The Thin Films lab aims to enhance the bioactivity of existing surfaces using PVD methods to deposit metallic, ceramic and glassy coatings on a wide variety of substrates. With the ability to coat 3D structures, 2D surfaces and powders, our coating methods offer fine control over coating thickness and morphology.
Our current research projects focus on the use of degradable doped glass coatings for antimicrobial effects, and also the use of passivating surfaces to prevent the degradation of magnesium to unlock its potential as a medical material. Our team is experienced in the characterisation of these coatings along with cytocompatibility and antimicrobial assessments.
Sacrificial phosphate-based coatings for in vivo biofilm prevention
Biofilm infections present a serious problem globally and are a leading cause of antibiotic resistance. Disrupting the attachment of bacteria to the surfaces of implants would prevent the initial formation of the biofilm. However, implants are also required to interact with human cells which precludes traditional antifouling surfaces from being used.
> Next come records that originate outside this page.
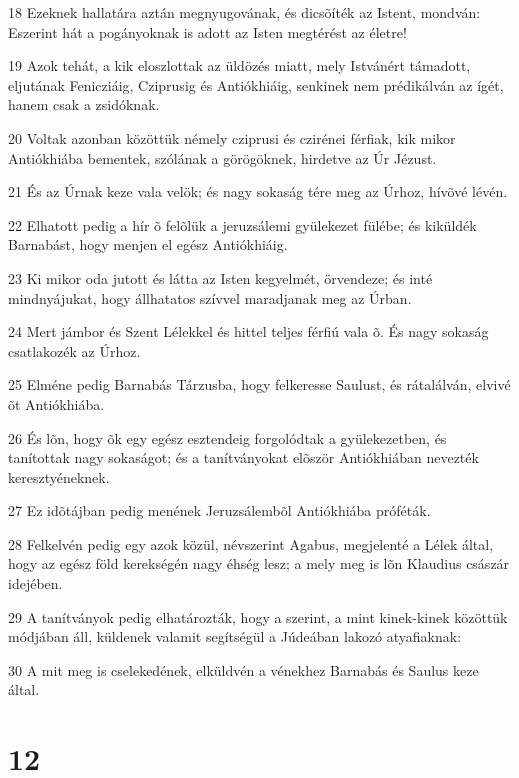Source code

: \par 18 Ezeknek hallatára aztán megnyugovának, és dicsõíték az Istent, mondván: Eszerint hát a pogányoknak is adott az Isten megtérést az életre!
\par 19 Azok tehát, a kik eloszlottak az üldözés miatt, mely Istvánért támadott, eljutának Fenicziáig, Cziprusig és Antiókhiáig, senkinek nem prédikálván az ígét, hanem csak a zsidóknak.
\par 20 Voltak azonban közöttük némely cziprusi és czirénei férfiak, kik mikor Antiókhiába bementek, szólának a görögöknek, hirdetve az Úr Jézust.
\par 21 És az Úrnak keze vala velök; és nagy sokaság tére meg az Úrhoz, hívõvé lévén.
\par 22 Elhatott pedig a hír õ felõlük a jeruzsálemi gyülekezet fülébe; és kiküldék Barnabást, hogy menjen el egész Antiókhiáig.
\par 23 Ki mikor oda jutott és látta az Isten kegyelmét, örvendeze; és inté mindnyájukat, hogy állhatatos szívvel maradjanak meg az Úrban.
\par 24 Mert jámbor és Szent Lélekkel és hittel teljes férfiú vala õ. És nagy sokaság csatlakozék az Úrhoz.
\par 25 Elméne pedig Barnabás Tárzusba, hogy felkeresse Saulust, és rátalálván, elvivé õt Antiókhiába.
\par 26 És lõn, hogy õk egy egész esztendeig forgolódtak a gyülekezetben, és tanítottak nagy sokaságot; és a tanítványokat elõször Antiókhiában nevezték keresztyéneknek.
\par 27 Ez idõtájban pedig menének Jeruzsálembõl Antiókhiába próféták.
\par 28 Felkelvén pedig egy azok közül, névszerint Agabus, megjelenté a Lélek által, hogy az egész föld kerekségén nagy éhség lesz; a mely meg is lõn Klaudius császár idejében.
\par 29 A tanítványok pedig elhatározták, hogy a szerint, a mint kinek-kinek közöttük módjában áll, küldenek valamit segítségül a Júdeában lakozó atyafiaknak:
\par 30 A mit meg is cselekedének, elküldvén a vénekhez Barnabás és Saulus keze  által.

\chapter{12}

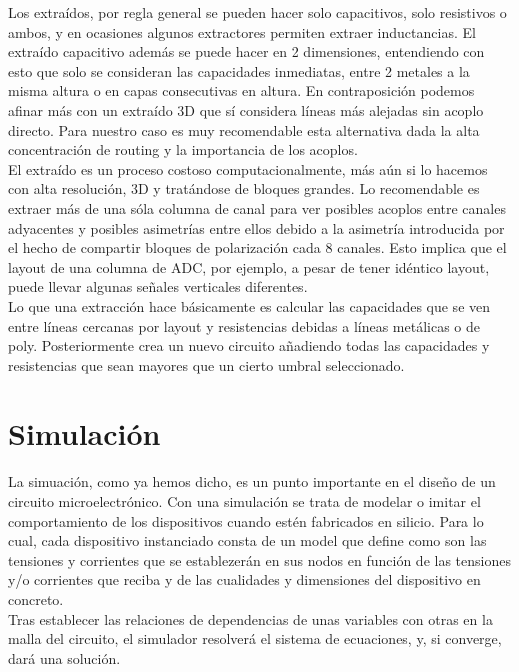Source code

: Los extraídos, por regla general se pueden hacer solo capacitivos, solo resistivos
o ambos, y en ocasiones algunos extractores permiten extraer inductancias. El extraído
capacitivo además se puede hacer en 2 dimensiones, entendiendo con esto que solo
se consideran las capacidades inmediatas, entre 2 metales a la misma altura o
en capas consecutivas en altura. En contraposición podemos afinar más con un
extraído 3D que sí considera líneas más alejadas sin acoplo directo. Para nuestro
caso es muy recomendable esta alternativa dada la alta concentración de routing y
la importancia de los acoplos.\\

El extraído es un proceso costoso computacionalmente, más aún si lo hacemos con alta
resolución, 3D y tratándose de bloques grandes. Lo recomendable es extraer más de una
sóla columna de canal para ver posibles acoplos entre canales adyacentes y posibles
asimetrías entre ellos debido a la asimetría introducida por el hecho de compartir
bloques de polarización cada 8 canales. Esto implica que el layout de una columna
de ADC, por ejemplo, a pesar de tener idéntico layout, puede llevar algunas señales
verticales diferentes.\\

Lo que una extracción hace básicamente es calcular las capacidades que se ven
entre líneas cercanas por layout y resistencias debidas a líneas metálicas o
de poly. Posteriormente crea un nuevo circuito añadiendo todas las capacidades
y resistencias que sean mayores que un cierto umbral seleccionado.\\

\section{Simulación}\label{cap:simulacion}

La simuación, como ya hemos dicho, es un punto importante en el diseño de un circuito
microelectrónico. Con una simulación se trata de modelar o imitar el comportamiento
de los dispositivos cuando estén fabricados en silicio. Para lo cual, cada
dispositivo instanciado consta de un model que define como son las tensiones y
corrientes que se establezerán en sus nodos en función de las tensiones y/o
corrientes que reciba y de las cualidades y dimensiones del dispositivo en concreto.\\

Tras establecer las relaciones de dependencias de unas variables con otras en la malla
del circuito, el simulador resolverá el sistema de ecuaciones, y, si converge, dará
una solución.\\

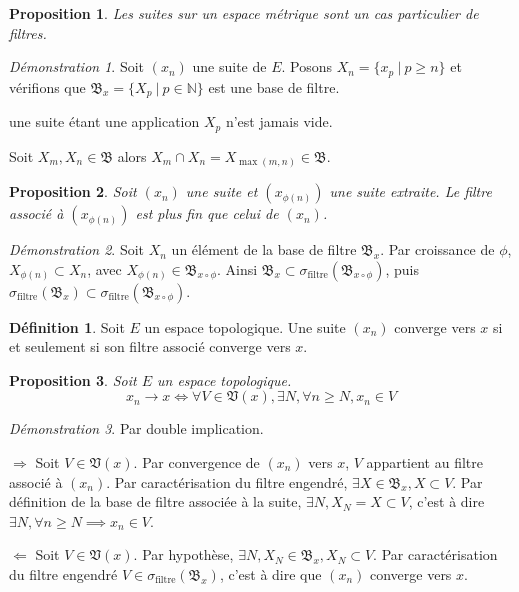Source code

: \documentclass[a4paper, 11pt, french]{book}
\newenvironment{itemise}{\itemize}{\enditemize}
\theoremstyle{plain} %
\newtheorem{proposition}{Proposition}
\theoremstyle{definition} %
\newtheorem{definition}{Définition}
\theoremstyle{remark} %
\newtheorem*{demonstration}{Démonstration}
\newcommand{\1}{\mathds{1}}
\newcommand{\supegal}{\geqslant}
\newcommand{\N}{\mathbb{N}}
\newcommand\ens[2]{\{#1 \ |\ #2\}}
\begin{document}
\begin{proposition}
	Les suites sur un espace métrique sont un cas particulier de filtres.
\end{proposition}

\begin{demonstration}
	Soit $(x_n)$ une suite de $E$.
	Posons $X_n=\ens{x_p}{p\supegal n}$ et vérifions que $\mathfrak{B}_x=\ens{X_p}{p\in\N}$ est une base de filtre.
	\begin{itemise}
		\item une suite étant une application $X_p$ n'est jamais vide.
		\item Soit $X_m, X_n\in\mathfrak{B}$ alors $X_m\cap X_n=X_{\max(m, n)}\in\mathfrak{B}$.
	\end{itemise}
\end{demonstration}

\begin{proposition}
	Soit $(x_n)$ une suite et $(x_{\phi(n)})$ une suite extraite.
	Le filtre associé à $(x_{\phi(n)})$ est plus fin que celui de $(x_n)$.
\end{proposition}

\begin{demonstration}
	Soit $X_n$ un élément de la base de filtre $\mathfrak{B}_x$.
	Par croissance de $\phi$, $X_{\phi(n)}\subset X_n$, avec $X_{\phi(n)}\in\mathfrak{B}_{x\circ\phi}$.
	Ainsi $\mathfrak{B}_x\subset\sigma_\text{filtre}(\mathfrak{B}_{x\circ\phi})$, puis $\sigma_\text{filtre}(\mathfrak{B}_x)\subset\sigma_\text{filtre}(\mathfrak{B}_{x\circ\phi})$.
\end{demonstration}

\begin{definition}
	Soit $E$ un espace topologique.
	Une suite $(x_n)$ converge vers $x$ si et seulement si son filtre associé converge vers $x$.
\end{definition}

\begin{proposition}
	Soit $E$ un espace topologique.
	$$
		x_n\rightarrow x
		\iff
		\forall V\in\mathfrak{V}(x), \exists N, \forall n\supegal N, x_n\in V
	$$
\end{proposition}

\begin{demonstration}
	Par double implication.
	\begin{itemise}
		\item[$\Rightarrow$] Soit $V\in\mathfrak{V}(x)$.
		Par convergence de $(x_n)$ vers $x$, $V$ appartient au filtre associé à $(x_n)$.
		Par caractérisation du filtre engendré, $\exists X\in\mathfrak{B}_x, X\subset V$.
		Par définition de la base de filtre associée à la suite, $\exists N, X_N=X\subset V$, c'est à dire $\exists N, \forall n\supegal N\implies x_n\in V$.
		\item[$\Leftarrow$] Soit $V\in\mathfrak{V}(x)$.
		Par hypothèse, $\exists N, X_N\in\mathfrak{B}_x, X_N\subset V$.
		Par caractérisation du filtre engendré $V\in\sigma_\text{filtre}(\mathfrak{B}_x)$, c'est à dire que $(x_n)$ converge vers $x$.
	\end{itemise}
\end{demonstration}
\end{document}
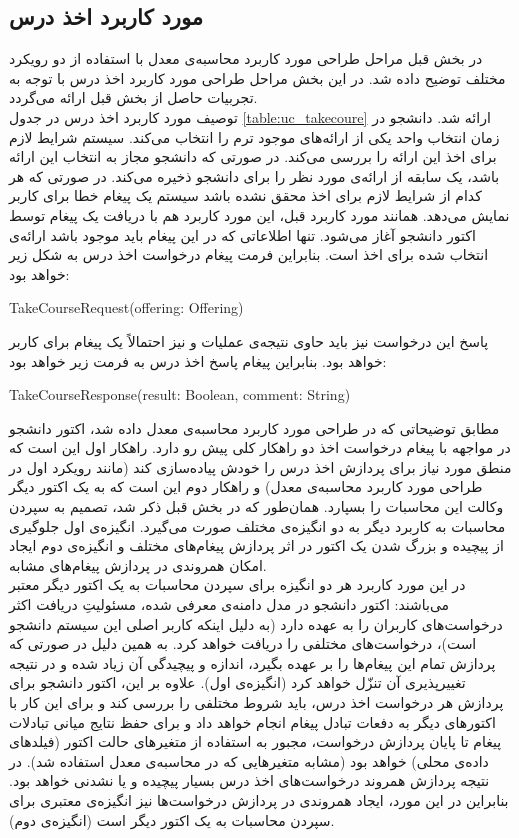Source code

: \subsection{مورد کاربرد اخذ درس}
\label{subsection:take_course_uc_design}
در بخش قبل مراحل طراحی مورد کاربرد محاسبه‌ی معدل با استفاده از دو رویکرد مختلف توضیح داده شد. در این بخش مراحل طراحی مورد کاربرد اخذ درس با توجه به تجربیات حاصل از بخش قبل ارائه می‌گردد. \\
توصیف مورد کاربرد اخذ درس در جدول \ref{table:uc_takecoure} ارائه شد. دانشجو در زمان انتخاب واحد یکی از ارائه‌های موجود ترم را انتخاب می‌کند. سیستم شرایط لازم برای اخذ این ارائه را بررسی می‌کند. در صورتی که دانشجو مجاز به انتخاب این ارائه باشد، یک سابقه از ارائه‌ی مورد نظر را برای دانشجو ذخیره می‌کند. در صورتی که هر کدام از شرایط لازم برای اخذ محقق نشده باشد سیستم یک پیغام خطا برای کاربر نمایش می‌دهد.
همانند مورد کاربرد قبل،‌ این مورد کاربرد هم با دریافت یک پیغام توسط اکتور دانشجو آغاز می‌شود. تنها اطلاعاتی که در این پیغام باید موجود باشد ارائه‌ی انتخاب شده برای اخذ است. بنابراین فرمت پیغام درخواست اخذ درس به شکل زیر خواهد بود:
\begin{latin}
TakeCourseRequest(offering: Offering)
\end{latin}
پاسخ این درخواست نیز باید حاوی نتیجه‌ی عملیات و نیز احتمالاً یک پیغام برای کاربر خواهد بود. بنابراین پیغام پاسخ اخذ درس به فرمت زیر خواهد بود:
\begin{latin}
TakeCourseResponse(result: Boolean, comment: String)
\end{latin}
مطابق توضیحاتی که در طراحی مورد کاربرد محاسبه‌ی معدل داده ‌شد، اکتور دانشجو در مواجهه با پیغام درخواست اخذ دو راهکار کلی پیش رو دارد. راهکار اول این است که منطق مورد نیاز برای پردازش اخذ درس را خودش پیاده‌سازی کند (مانند رویکرد اول در طراحی مورد کاربرد محاسبه‌ی معدل) و راهکار دوم این است که به یک اکتور دیگر وکالت این محاسبات را بسپارد. همان‌طور که در بخش قبل ذکر شد،‌ تصمیم به سپردن محاسبات به کاربرد دیگر به دو انگیزه‌ی مختلف صورت می‌گیرد. انگیزه‌ی اول جلوگیری از پیچیده و بزرگ شدن یک اکتور در اثر پردازش پیغام‌های مختلف و انگیزه‌ی دوم ایجاد امکان همروندی در پردازش پیغام‌های مشابه.\\
در این مورد کاربرد هر دو انگیزه برای سپردن محاسبات به یک اکتور دیگر معتبر می‌باشند: اکتور دانشجو در مدل دامنه‌ی معرفی شده، مسئولیتِ دریافت اکثر درخواست‌های کاربران را به عهده دارد (به دلیل اینکه کاربر اصلی این سیستم دانشجو است)، درخواست‌های مختلفی را دریافت خواهد کرد. به همین دلیل در صورتی که  پردازش تمام این پیغام‌ها را بر عهده بگیرد، اندازه و پیچیدگی آن زیاد شده و در نتیجه تغییرپذیری آن تنزّل خواهد کرد (انگیزه‌ی اول). علاوه بر این، اکتور دانشجو برای پردازش هر درخواست اخذ درس، باید شروط مختلفی را بررسی کند و برای این کار با اکتورهای دیگر به دفعات تبادل پیغام انجام خواهد داد و برای حفظ نتایج میانی تبادلات پیغام تا پایان پردازش درخواست، مجبور به استفاده از متغیرهای حالت اکتور (فیلدهای داده‌ی محلی) خواهد بود (مشابه متغیرهایی که در محاسبه‌ی معدل استفاده شد). در نتیجه پردازش همروند درخواست‌های اخذ درس بسیار پیچیده و یا نشدنی خواهد بود. بنابراین در این مورد، ایجاد همروندی در پردازش درخواست‌ها نیز انگیزه‌ی معتبری برای سپردن محاسبات به یک اکتور دیگر است (انگیزه‌ی دوم). \\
Phosphate based glasses have been shown to be both degradable in solution and cytocompatible. Magnetron Sputtering offers the opportunity to coat phosphate glass thin films onto a wide variety of medical materials which once implanted will be protected from bacterial attachment by the rapidly degrading coating until the immune system and perioperative antibiotics are able to subdue to infection. My research aims to demonstrate the potential of these coatings.
Multiphase materials for biomedical applications
My project encompasses a combination of wet chemical and physical vapour deposition (PVD) methodologies, in order to provide highly-tailorable, antibacterial/bioactive surfaces that can be applied to a wide range of biomedical materials, including biodegradable metals (e.g. Mg) and polymers.
This novel technique will allow tailoring of medical device surfaces, such as fracture fixation devices, to be achieved utilising a simple processing methodology. The surfaces explored will focus on titanate structures, which can facilitate both in vitro and in vivo ion-exchange reactions, to obtain either apatite formation or bacterial inhibition, to result in improved bone-bonding or infection negation. Finally, these surfaces will be investigated regarding their corrosion rate alteration for Mg, to provide optimal degradation profiles.